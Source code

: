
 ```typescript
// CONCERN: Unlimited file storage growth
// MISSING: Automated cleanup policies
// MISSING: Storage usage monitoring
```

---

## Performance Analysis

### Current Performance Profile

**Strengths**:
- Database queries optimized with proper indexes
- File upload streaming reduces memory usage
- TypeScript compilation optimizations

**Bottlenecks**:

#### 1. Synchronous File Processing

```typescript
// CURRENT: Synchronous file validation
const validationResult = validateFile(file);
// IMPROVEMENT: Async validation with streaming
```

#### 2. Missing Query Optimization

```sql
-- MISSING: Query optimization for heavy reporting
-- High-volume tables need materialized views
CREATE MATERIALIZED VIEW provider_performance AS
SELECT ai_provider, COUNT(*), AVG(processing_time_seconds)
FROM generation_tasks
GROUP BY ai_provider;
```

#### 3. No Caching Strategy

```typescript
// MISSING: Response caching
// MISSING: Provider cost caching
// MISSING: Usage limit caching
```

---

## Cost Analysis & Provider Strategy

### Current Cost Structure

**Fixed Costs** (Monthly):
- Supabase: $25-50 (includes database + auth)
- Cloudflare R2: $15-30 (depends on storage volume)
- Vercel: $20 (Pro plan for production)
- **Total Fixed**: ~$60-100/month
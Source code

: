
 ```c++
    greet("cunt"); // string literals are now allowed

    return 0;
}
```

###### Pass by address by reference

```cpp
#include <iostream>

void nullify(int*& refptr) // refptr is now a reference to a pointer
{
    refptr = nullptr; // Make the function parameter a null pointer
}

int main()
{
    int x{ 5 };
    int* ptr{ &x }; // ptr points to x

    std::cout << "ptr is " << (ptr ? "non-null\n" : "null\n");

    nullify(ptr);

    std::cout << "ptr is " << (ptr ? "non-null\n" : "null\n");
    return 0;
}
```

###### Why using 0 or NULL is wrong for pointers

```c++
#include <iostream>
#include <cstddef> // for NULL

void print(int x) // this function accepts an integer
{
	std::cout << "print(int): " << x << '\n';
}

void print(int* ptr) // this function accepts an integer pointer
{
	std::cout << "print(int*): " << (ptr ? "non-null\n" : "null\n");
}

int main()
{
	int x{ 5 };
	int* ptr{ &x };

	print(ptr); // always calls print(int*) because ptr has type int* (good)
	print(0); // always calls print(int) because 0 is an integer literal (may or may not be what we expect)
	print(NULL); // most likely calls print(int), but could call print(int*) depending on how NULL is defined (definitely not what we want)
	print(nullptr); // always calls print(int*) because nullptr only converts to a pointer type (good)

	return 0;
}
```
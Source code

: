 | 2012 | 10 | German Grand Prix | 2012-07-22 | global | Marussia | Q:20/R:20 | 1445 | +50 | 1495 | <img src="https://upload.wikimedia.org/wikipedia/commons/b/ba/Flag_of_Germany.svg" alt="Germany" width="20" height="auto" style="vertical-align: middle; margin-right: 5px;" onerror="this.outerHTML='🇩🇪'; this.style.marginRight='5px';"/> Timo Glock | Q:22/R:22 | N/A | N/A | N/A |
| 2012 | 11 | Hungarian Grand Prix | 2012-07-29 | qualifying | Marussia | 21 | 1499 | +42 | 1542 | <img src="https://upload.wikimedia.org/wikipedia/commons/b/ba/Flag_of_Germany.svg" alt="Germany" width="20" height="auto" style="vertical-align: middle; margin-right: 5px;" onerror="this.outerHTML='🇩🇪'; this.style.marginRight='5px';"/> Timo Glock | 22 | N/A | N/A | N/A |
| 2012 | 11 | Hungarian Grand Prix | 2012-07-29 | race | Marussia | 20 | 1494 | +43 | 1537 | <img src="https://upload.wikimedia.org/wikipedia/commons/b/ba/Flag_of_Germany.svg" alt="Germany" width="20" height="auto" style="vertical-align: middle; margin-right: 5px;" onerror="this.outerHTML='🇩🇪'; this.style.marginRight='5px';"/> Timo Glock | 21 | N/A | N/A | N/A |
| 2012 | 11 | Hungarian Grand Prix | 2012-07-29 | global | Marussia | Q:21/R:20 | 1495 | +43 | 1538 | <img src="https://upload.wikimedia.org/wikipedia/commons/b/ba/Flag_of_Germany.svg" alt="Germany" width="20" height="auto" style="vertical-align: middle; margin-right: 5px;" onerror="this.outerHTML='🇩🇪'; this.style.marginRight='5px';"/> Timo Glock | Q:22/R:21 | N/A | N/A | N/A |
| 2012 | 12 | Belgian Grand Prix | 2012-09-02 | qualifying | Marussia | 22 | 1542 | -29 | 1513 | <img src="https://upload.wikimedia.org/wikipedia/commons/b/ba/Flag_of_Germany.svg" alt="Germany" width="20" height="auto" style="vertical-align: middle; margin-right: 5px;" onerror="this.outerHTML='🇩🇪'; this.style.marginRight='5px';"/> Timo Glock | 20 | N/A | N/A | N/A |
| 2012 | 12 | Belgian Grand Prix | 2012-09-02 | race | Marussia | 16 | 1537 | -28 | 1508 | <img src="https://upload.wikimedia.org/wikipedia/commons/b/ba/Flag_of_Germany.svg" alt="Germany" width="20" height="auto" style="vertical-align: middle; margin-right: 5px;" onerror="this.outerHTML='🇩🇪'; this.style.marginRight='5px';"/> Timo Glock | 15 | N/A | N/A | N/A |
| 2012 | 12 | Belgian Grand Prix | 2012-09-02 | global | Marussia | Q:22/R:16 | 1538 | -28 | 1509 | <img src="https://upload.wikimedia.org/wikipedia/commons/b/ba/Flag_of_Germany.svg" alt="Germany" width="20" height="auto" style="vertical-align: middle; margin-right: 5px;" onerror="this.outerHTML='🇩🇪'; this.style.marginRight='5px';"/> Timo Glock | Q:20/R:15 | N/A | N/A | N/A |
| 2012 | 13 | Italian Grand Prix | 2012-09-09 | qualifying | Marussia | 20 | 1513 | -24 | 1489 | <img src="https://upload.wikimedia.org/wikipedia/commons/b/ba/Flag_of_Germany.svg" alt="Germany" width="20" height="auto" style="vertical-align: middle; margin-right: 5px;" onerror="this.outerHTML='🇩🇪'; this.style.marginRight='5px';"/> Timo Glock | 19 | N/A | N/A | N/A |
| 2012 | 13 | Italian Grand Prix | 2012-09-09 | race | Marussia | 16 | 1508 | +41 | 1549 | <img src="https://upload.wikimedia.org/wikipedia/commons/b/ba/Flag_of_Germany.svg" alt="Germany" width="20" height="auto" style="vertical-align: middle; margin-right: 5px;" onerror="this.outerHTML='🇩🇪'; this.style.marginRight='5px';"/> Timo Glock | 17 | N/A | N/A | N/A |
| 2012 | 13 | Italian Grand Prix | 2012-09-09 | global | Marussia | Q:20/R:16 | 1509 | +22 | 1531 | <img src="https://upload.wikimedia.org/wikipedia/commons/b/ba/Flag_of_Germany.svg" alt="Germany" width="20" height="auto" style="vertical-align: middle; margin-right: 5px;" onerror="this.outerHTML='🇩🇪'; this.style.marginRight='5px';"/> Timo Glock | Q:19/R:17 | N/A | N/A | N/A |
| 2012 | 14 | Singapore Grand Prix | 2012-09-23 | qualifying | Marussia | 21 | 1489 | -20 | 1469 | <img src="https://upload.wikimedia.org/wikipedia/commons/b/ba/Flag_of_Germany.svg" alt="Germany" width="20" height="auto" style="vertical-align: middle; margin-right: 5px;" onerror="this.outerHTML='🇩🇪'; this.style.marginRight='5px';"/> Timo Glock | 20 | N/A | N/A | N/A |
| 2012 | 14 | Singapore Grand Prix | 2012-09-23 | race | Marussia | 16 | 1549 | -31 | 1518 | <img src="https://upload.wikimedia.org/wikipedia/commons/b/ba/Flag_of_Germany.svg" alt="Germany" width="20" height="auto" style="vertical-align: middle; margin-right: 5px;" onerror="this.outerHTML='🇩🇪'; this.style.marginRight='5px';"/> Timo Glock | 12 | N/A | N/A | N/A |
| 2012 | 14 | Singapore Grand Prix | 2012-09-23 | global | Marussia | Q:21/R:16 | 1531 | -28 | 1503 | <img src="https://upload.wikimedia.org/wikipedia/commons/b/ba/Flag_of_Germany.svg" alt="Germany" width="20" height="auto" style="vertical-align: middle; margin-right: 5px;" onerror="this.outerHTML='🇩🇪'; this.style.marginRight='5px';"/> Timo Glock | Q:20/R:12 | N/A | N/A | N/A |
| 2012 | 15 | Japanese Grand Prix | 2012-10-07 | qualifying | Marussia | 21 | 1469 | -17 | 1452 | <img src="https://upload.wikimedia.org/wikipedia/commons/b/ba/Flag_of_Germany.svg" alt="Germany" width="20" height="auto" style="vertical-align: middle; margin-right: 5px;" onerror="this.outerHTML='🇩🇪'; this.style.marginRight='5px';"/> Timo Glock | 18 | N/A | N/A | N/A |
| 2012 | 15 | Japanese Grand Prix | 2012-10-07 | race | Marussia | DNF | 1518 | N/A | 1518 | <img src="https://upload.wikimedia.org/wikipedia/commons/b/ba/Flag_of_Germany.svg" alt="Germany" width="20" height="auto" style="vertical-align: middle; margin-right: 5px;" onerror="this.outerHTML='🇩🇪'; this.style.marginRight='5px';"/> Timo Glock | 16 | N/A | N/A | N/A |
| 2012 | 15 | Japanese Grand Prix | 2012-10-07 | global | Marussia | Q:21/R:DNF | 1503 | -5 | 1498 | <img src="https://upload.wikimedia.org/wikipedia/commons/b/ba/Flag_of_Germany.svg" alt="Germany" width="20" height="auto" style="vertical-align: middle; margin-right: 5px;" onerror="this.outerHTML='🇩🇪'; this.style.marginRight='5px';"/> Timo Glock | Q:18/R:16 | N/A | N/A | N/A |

------------------------------------------------

How to complete this task -
Return all lines of the data in which the string "void" appears.

Answer box -
void nullify(int*& refptr) // refptr is now a reference to a pointer
void print(int x) // this function accepts an integer
void print(int* ptr) // this function accepts an integer pointer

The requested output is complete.